The visionary creator of La Pointe Courte (1955), Varda is celebrated as the mother of the French New Wave. Films such as Cléo from 5 to 7 (1961), Vagabond (1984), Jacquot de Nantes (1991), and The Gleaners and I (2000) have won her global critical acclaim. In 2003 she transformed, in her own words, from being an “old filmmaker to a young visual artist,” creating sculptures and installations that play with the representation of time, space, and reality.
This exhibition, the artist’s first in Tokyo, centers on Bord de Mer (2009), a video installation which portrays three distinct dimensions of time—past, permanent, and present.
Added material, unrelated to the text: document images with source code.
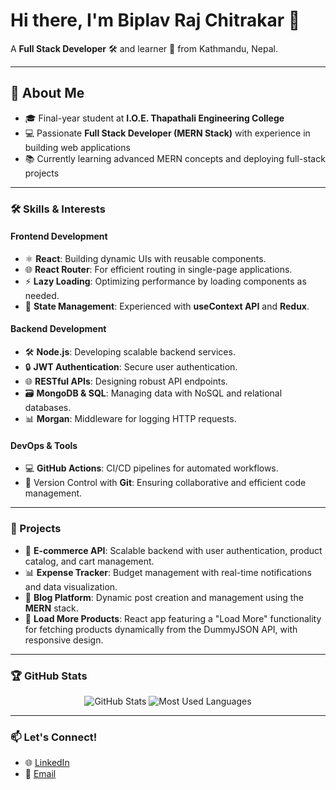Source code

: <h1 align="left">Hi there, I'm Biplav Raj Chitrakar 👋</h1>
<p align="left">
  A <b>Full Stack Developer</b> 🛠️ and learner 📘 from Kathmandu, Nepal.
</p>

---
## 👋 About Me
- 🎓 Final-year student at **I.O.E. Thapathali Engineering College**
- 💻 Passionate **Full Stack Developer (MERN Stack)** with experience in building web applications
- 📚 Currently learning advanced MERN concepts and deploying full-stack projects
---

### 🛠 Skills & Interests

#### Frontend Development
- ⚛️ **React**: Building dynamic UIs with reusable components.
- 🌐 **React Router**: For efficient routing in single-page applications.
- ⚡ **Lazy Loading**: Optimizing performance by loading components as needed.
- 🌟 **State Management**: Experienced with **useContext API** and **Redux**.

#### Backend Development
- 🛠️ **Node.js**: Developing scalable backend services.
- 🔒 **JWT Authentication**: Secure user authentication.
- 🌐 **RESTful APIs**: Designing robust API endpoints.
- 🗃️ **MongoDB & SQL**: Managing data with NoSQL and relational databases.
- 📊 **Morgan**: Middleware for logging HTTP requests.

#### DevOps & Tools
- 💻 **GitHub Actions**: CI/CD pipelines for automated workflows.
- 🔧 Version Control with **Git**: Ensuring collaborative and efficient code management.

---

### 🚀 Projects
- 🛒 **E-commerce API**: Scalable backend with user authentication, product catalog, and cart management.
- 📊 **Expense Tracker**: Budget management with real-time notifications and data visualization.
- 📖 **Blog Platform**: Dynamic post creation and management using the **MERN** stack.
- 🔄 **Load More Products**: React app featuring a "Load More" functionality for fetching products dynamically from the DummyJSON API, with responsive design.

---

### 🏆 GitHub Stats
<p align="center">
  <img src="https://github-readme-stats.vercel.app/api?username=L3vi-Ackerman&show_icons=true&theme=dark&hide=issues&count_private=true" alt="GitHub Stats" />
  <img src="https://github-readme-stats.vercel.app/api/top-langs/?username=L3vi-Ackerman&layout=compact&theme=dark" alt="Most Used Languages" />
</p>

---

### 📫 Let's Connect!
- 🌐 [LinkedIn](https://www.linkedin.com/in/biplav-chitrakar/)
- 📧 [Email](mailto:biplav2059@gmail.com)
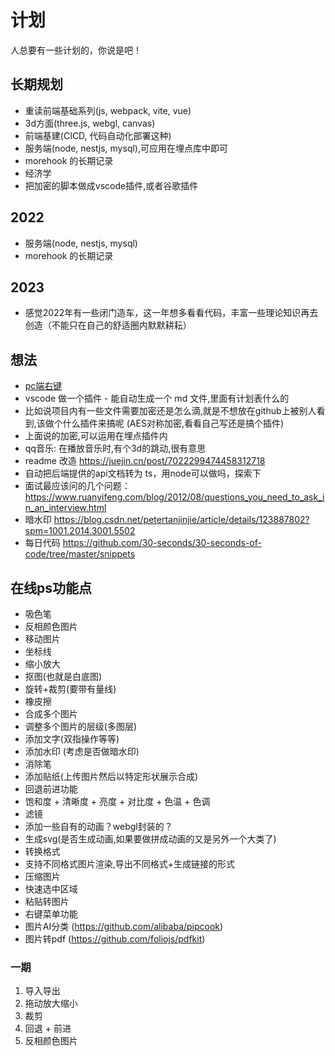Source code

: # 计划
人总要有一些计划的，你说是吧！

## 长期规划
+ 重读前端基础系列(js, webpack, vite, vue)
+ 3d方面(three.js, webgl, canvas)
+ 前端基建(CICD, 代码自动化部署这种)
+ 服务端(node, nestjs, mysql),可应用在埋点库中即可
+ morehook 的长期记录
+ 经济学
+ 把加密的脚本做成vscode插件,或者谷歌插件

## 2022
+ 服务端(node, nestjs, mysql)
+ morehook 的长期记录

## 2023
+ 感觉2022年有一些闭门造车，这一年想多看看代码，丰富一些理论知识再去创造（不能只在自己的舒适圈内默默耕耘）

## 想法
+ [pc端右键](https://github.com/buuing/right-menu)
+ vscode 做一个插件 - 能自动生成一个 md 文件,里面有计划表什么的
+ 比如说项目内有一些文件需要加密还是怎么滴,就是不想放在github上被别人看到,该做个什么插件来搞呢 (AES对称加密,看看自己写还是搞个插件)
+ 上面说的加密,可以运用在埋点插件内
+ qq音乐: 在播放音乐时,有个3d的跳动,很有意思
+ readme 改造 https://juejin.cn/post/7022299474458312718
+ 自动把后端提供的api文档转为 ts，用node可以做吗，探索下
+ 面试最应该问的几个问题：https://www.ruanyifeng.com/blog/2012/08/questions_you_need_to_ask_in_an_interview.html
+ 暗水印 https://blog.csdn.net/petertanjinjie/article/details/123887802?spm=1001.2014.3001.5502
+ 每日代码 https://github.com/30-seconds/30-seconds-of-code/tree/master/snippets

## 在线ps功能点
+ 吸色笔
+ 反相颜色图片
+ 移动图片
+ 坐标线
+ 缩小放大
+ 抠图(也就是白底图)
+ 旋转+裁剪(要带有量线)
+ 橡皮擦
+ 合成多个图片
+ 调整多个图片的层级(多图层)
+ 添加文字(双指操作等等)
+ 添加水印 (考虑是否做暗水印)
+ 消除笔
+ 添加贴纸(上传图片然后以特定形状展示合成)
+ 回退前进功能
+ 饱和度 + 清晰度 + 亮度 + 对比度 + 色温 + 色调
+ 滤镜
+ 添加一些自有的动画？webgl封装的？
+ 生成svg(是否生成动画,如果要做拼成动画的又是另外一个大类了)
+ 转换格式
+ 支持不同格式图片渲染,导出不同格式+生成链接的形式
+ 压缩图片
+ 快速选中区域
+ 粘贴转图片
+ 右键菜单功能
+ 图片AI分类 (https://github.com/alibaba/pipcook)
+ 图片转pdf (https://github.com/foliojs/pdfkit)

### 一期
1. 导入导出
2. 拖动放大缩小
3. 裁剪
4. 回退 + 前进
5. 反相颜色图片
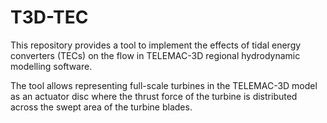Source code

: # T3D-TEC
This repository provides a tool to implement the effects of tidal energy converters (TECs) on the flow in TELEMAC-3D regional hydrodynamic modelling software.

The tool allows representing full-scale turbines in the TELEMAC-3D model as an actuator disc where the thrust force of the turbine is distributed across the swept area of the turbine blades.
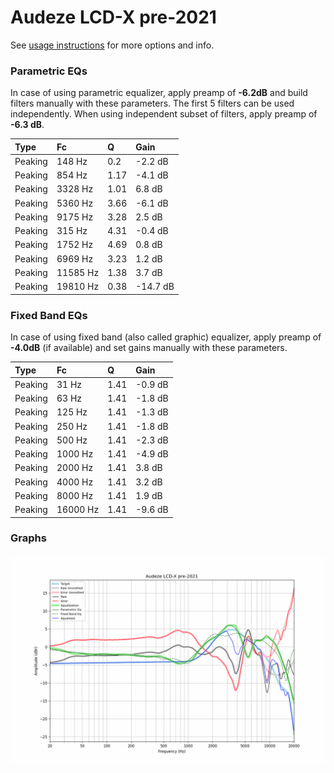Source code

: # Audeze LCD-X pre-2021
See [usage instructions](https://github.com/jaakkopasanen/AutoEq#usage) for more options and info.

### Parametric EQs
In case of using parametric equalizer, apply preamp of **-6.2dB** and build filters manually
with these parameters. The first 5 filters can be used independently.
When using independent subset of filters, apply preamp of **-6.3 dB**.

| Type    | Fc       |    Q | Gain     |
|:--------|:---------|:-----|:---------|
| Peaking | 148 Hz   | 0.2  | -2.2 dB  |
| Peaking | 854 Hz   | 1.17 | -4.1 dB  |
| Peaking | 3328 Hz  | 1.01 | 6.8 dB   |
| Peaking | 5360 Hz  | 3.66 | -6.1 dB  |
| Peaking | 9175 Hz  | 3.28 | 2.5 dB   |
| Peaking | 315 Hz   | 4.31 | -0.4 dB  |
| Peaking | 1752 Hz  | 4.69 | 0.8 dB   |
| Peaking | 6969 Hz  | 3.23 | 1.2 dB   |
| Peaking | 11585 Hz | 1.38 | 3.7 dB   |
| Peaking | 19810 Hz | 0.38 | -14.7 dB |

### Fixed Band EQs
In case of using fixed band (also called graphic) equalizer, apply preamp of **-4.0dB**
(if available) and set gains manually with these parameters.

| Type    | Fc       |    Q | Gain    |
|:--------|:---------|:-----|:--------|
| Peaking | 31 Hz    | 1.41 | -0.9 dB |
| Peaking | 63 Hz    | 1.41 | -1.8 dB |
| Peaking | 125 Hz   | 1.41 | -1.3 dB |
| Peaking | 250 Hz   | 1.41 | -1.8 dB |
| Peaking | 500 Hz   | 1.41 | -2.3 dB |
| Peaking | 1000 Hz  | 1.41 | -4.9 dB |
| Peaking | 2000 Hz  | 1.41 | 3.8 dB  |
| Peaking | 4000 Hz  | 1.41 | 3.2 dB  |
| Peaking | 8000 Hz  | 1.41 | 1.9 dB  |
| Peaking | 16000 Hz | 1.41 | -9.6 dB |

### Graphs
![](./Audeze%20LCD-X%20pre-2021.png)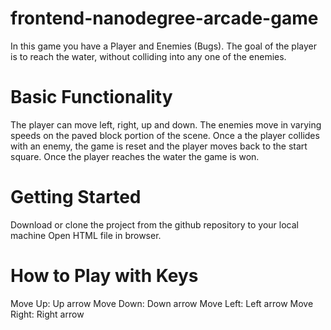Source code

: frontend-nanodegree-arcade-game
===============================

In this game you have a Player and Enemies (Bugs). The goal of the player is to reach the water, without colliding into any one of the enemies.

Basic Functionality
===================

The player can move left, right, up and down. The enemies move in varying speeds on the paved block portion of the scene. Once a the player collides with an enemy, the game is reset and the player moves back to the start square. Once the player reaches the water the game is won.

Getting Started
===============

Download or clone the project from the github repository to your local machine
Open HTML file in browser. 

How to Play with Keys
=====================

Move Up: Up arrow
Move Down: Down arrow
Move Left: Left arrow 
Move Right: Right arrow

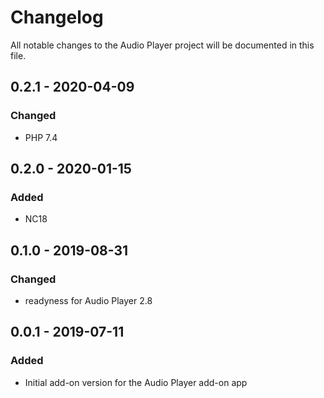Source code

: # Changelog
All notable changes to the Audio Player project will be documented in this file.

## 0.2.1 - 2020-04-09
### Changed
- PHP 7.4

## 0.2.0 - 2020-01-15
### Added
- NC18

## 0.1.0 - 2019-08-31
### Changed
- readyness for Audio Player 2.8

## 0.0.1 - 2019-07-11
### Added
- Initial add-on version for the Audio Player add-on app

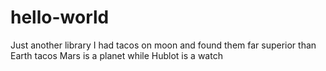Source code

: # hello-world
Just another library
I had tacos on moon and found them far superior than Earth tacos
Mars is a planet while Hublot is a watch
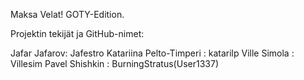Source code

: Maksa Velat! GOTY-Edition.


Projektin tekijät ja GitHub-nimet:

Jafar Jafarov:  Jafestro 
Katariina Pelto-Timperi : katarilp
Ville Simola : Villesim
Pavel Shishkin : BurningStratus(User1337)
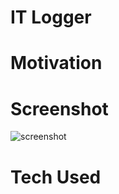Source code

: # IT Logger

# Motivation

# Screenshot
![screenshot](https://live.staticflickr.com/65535/51003638923_47f46ab228_w.jpg)

# Tech Used

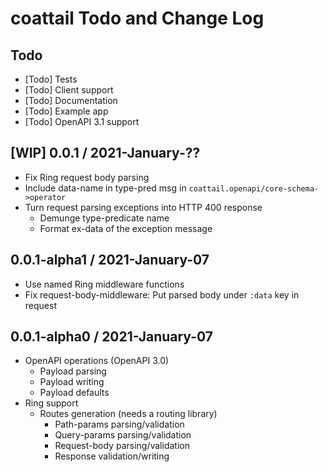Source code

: # coattail Todo and Change Log

## Todo

- [Todo] Tests
- [Todo] Client support
- [Todo] Documentation
- [Todo] Example app
- [Todo] OpenAPI 3.1 support


## [WIP] 0.0.1 / 2021-January-??

- Fix Ring request body parsing
- Include data-name in type-pred msg in `coattail.openapi/core-schema->operator`
- Turn request parsing exceptions into HTTP 400 response
  - Demunge type-predicate name
  - Format ex-data of the exception message


## 0.0.1-alpha1 / 2021-January-07

- Use named Ring middleware functions
- Fix request-body-middleware: Put parsed body under `:data` key in request


## 0.0.1-alpha0 / 2021-January-07

- OpenAPI operations (OpenAPI 3.0)
  - Payload parsing
  - Payload writing
  - Payload defaults
- Ring support
  - Routes generation (needs a routing library)
    - Path-params parsing/validation
    - Query-params parsing/validation
    - Request-body parsing/validation
    - Response validation/writing
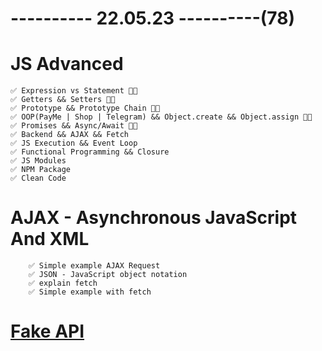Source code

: # ---------- 22.05.23 ----------(78)

# JS Advanced

    ✅ Expression vs Statement 👍🏻
    ✅ Getters && Setters 👍🏻
    ✅ Prototype && Prototype Chain 👍🏻
    ✅ OOP(PayMe | Shop | Telegram) && Object.create && Object.assign 👍🏻
    ✅ Promises && Async/Await 👍🏻
    ✅ Backend && AJAX && Fetch
    ✅ JS Execution && Event Loop 
    ✅ Functional Programming && Closure
    ✅ JS Modules
    ✅ NPM Package
    ✅ Clean Code

# AJAX - Asynchronous JavaScript And XML

        ✅ Simple example AJAX Request
        ✅ JSON - JavaScript object notation
        ✅ explain fetch
        ✅ Simple example with fetch

# [Fake API](https://jsonplaceholder.typicode.com/users)
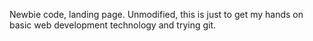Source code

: Newbie code, landing page. Unmodified, this is just to get my hands on basic web development technology and trying git.
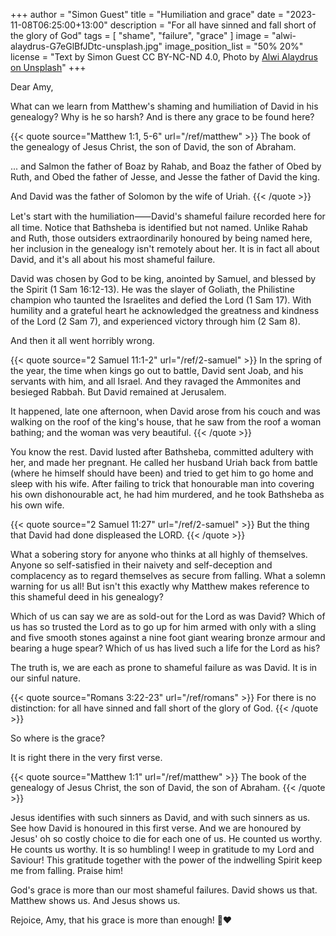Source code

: +++
author = "Simon Guest"
title = "Humiliation and grace"
date = "2023-11-08T06:25:00+13:00"
description = "For all have sinned and fall short of the glory of God"
tags = [ "shame", "failure", "grace" ]
image = "alwi-alaydrus-G7eGlBfJDtc-unsplash.jpg"
image_position_list = "50% 20%"
license = "Text by Simon Guest CC BY-NC-ND 4.0, Photo by [Alwi Alaydrus on Unsplash](https://unsplash.com/photos/grayscale-photo-of-boat-on-beach-G7eGlBfJDtc)"
+++

Dear Amy,

What can we learn from Matthew's shaming and humiliation of David in his genealogy? Why is he so harsh? And is there any grace to be found here?

{{< quote source="Matthew 1:1, 5-6" url="/ref/matthew" >}}
The book of the genealogy of Jesus Christ, the son of David, the son of Abraham.

... and Salmon the father of Boaz by Rahab, and Boaz the father of Obed by Ruth, and Obed the father of Jesse, and Jesse the father of David the king.

And David was the father of Solomon by the wife of Uriah.
{{< /quote >}}

Let's start with the humiliation⸺David's shameful failure recorded here for all time. Notice that Bathsheba is identified but not named. Unlike Rahab and Ruth, those outsiders extraordinarily honoured by being named here, her inclusion in the genealogy isn't remotely about her. It is in fact all about David, and it's all about his most shameful failure.

David was chosen by God to be king, anointed by Samuel, and blessed by the Spirit (1 Sam 16:12-13). He was the slayer of Goliath, the Philistine champion who taunted the Israelites and defied the Lord (1 Sam 17). With humility and a grateful heart he acknowledged the greatness and kindness of the Lord (2 Sam 7), and experienced victory through him (2 Sam 8).

And then it all went horribly wrong.

{{< quote source="2 Samuel 11:1-2" url="/ref/2-samuel" >}}
In the spring of the year, the time when kings go out to battle, David sent Joab, and his servants with him, and all Israel. And they ravaged the Ammonites and besieged Rabbah. But David remained at Jerusalem.

It happened, late one afternoon, when David arose from his couch and was walking on the roof of the king's house, that he saw from the roof a woman bathing; and the woman was very beautiful.
{{< /quote >}}

You know the rest. David lusted after Bathsheba, committed adultery with her, and made her pregnant. He called her husband Uriah back from battle (where he himself should have been) and tried to get him to go home and sleep with his wife. After failing to trick that honourable man into covering his own dishonourable act, he had him murdered, and he took Bathsheba as his own wife.

{{< quote source="2 Samuel 11:27" url="/ref/2-samuel" >}}
But the thing that David had done displeased the LORD.
{{< /quote >}}

What a sobering story for anyone who thinks at all highly of themselves. Anyone so self-satisfied in their naivety and self-deception and complacency as to regard themselves as secure from falling. What a solemn warning for us all! But isn't this exactly why Matthew makes reference to this shameful deed in his genealogy?

Which of us can say we are as sold-out for the Lord as was David? Which of us has so trusted the Lord as to go up for him armed with only with a sling and five smooth stones against a nine foot giant wearing bronze armour and bearing a huge spear? Which of us has lived such a life for the Lord as his?

The truth is, we are each as prone to shameful failure as was David. It is in our sinful nature.

{{< quote source="Romans 3:22-23" url="/ref/romans" >}}
For there is no distinction: for all have sinned and fall short of the glory of God.
{{< /quote >}}

So where is the grace?

It is right there in the very first verse.

{{< quote source="Matthew 1:1" url="/ref/matthew" >}}
The book of the genealogy of Jesus Christ, the son of David, the son of Abraham.
{{< /quote >}}

Jesus identifies with such sinners as David, and with such sinners as us. See how David is honoured in this first verse. And we are honoured by Jesus' oh so costly choice to die for each one of us. He counted us worthy. He counts us worthy. It is so humbling! I weep in gratitude to my Lord and Saviour!  This gratitude together with the power of the indwelling Spirit keep me from falling.  Praise him!

God's grace is more than our most shameful failures. David shows us that. Matthew shows us. And Jesus shows us.

Rejoice, Amy, that his grace is more than enough! 🙏❤️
A still image projected onto a vertical screen reveals a view of the ocean; on a sloped platform below, moving footage shows a wave rolling and dissolving into the shoreline; finally, this platform merges with a small beach of sand at the viewer’s feet.
Also on view are seven vintage photographic prints from the 1950s and 1960s—intimate depictions of cats (a recurring motif in her work) in a variety of European street scenes. Early black & white photographs such as these were stylistic precursors to her unprecedented film works to come. Though she soon became known more in cinematic circles, photography has been deeply intertwined her filmmaking and visual art practice, as in Bord de Mer.
Agnès Varda lives and works in Paris, France. Recent awards include the Academy Honorary Award (2017), the Palme d’Or d’Honneur at the Cannes Film Festival (2015), and the Pardo d’onore Swisscom at the Locarno Film Festival (2014). Her visual art has been the subject of institutional solo exhibitions at Musée d'Ixelles, Brussels, Belgium (2016); Centre Pompidou, Paris, France (2016); Reva and Logan Center Exhibitions, University of Chicago, Chicago, IL (2015); Los Angeles County Museum of Art, Los Angeles, CA (2014); Centro Andaluz de Arte Contemporáneo, Seville, Spain (2013); CAFA Museum, Beijing, China (2012); Museu Serralves, Porto, Portugal (2009); Carpenter Center for Visual Arts, Harvard University, Cambridge, MA (2009); Fondation Cartier pour l’Art Contemporain, Paris, France (2006); and the Utopia Station, 50th Venice Biennale (2003). Her work is represented in the permanent collections of the Centre Pompidou, Paris, France; Fondation Cartier pour l’Art Contemporain, Paris, France; Los Angeles County Museum of Art, Los Angeles, CA; and the Museum of Modern Art, New York, NY.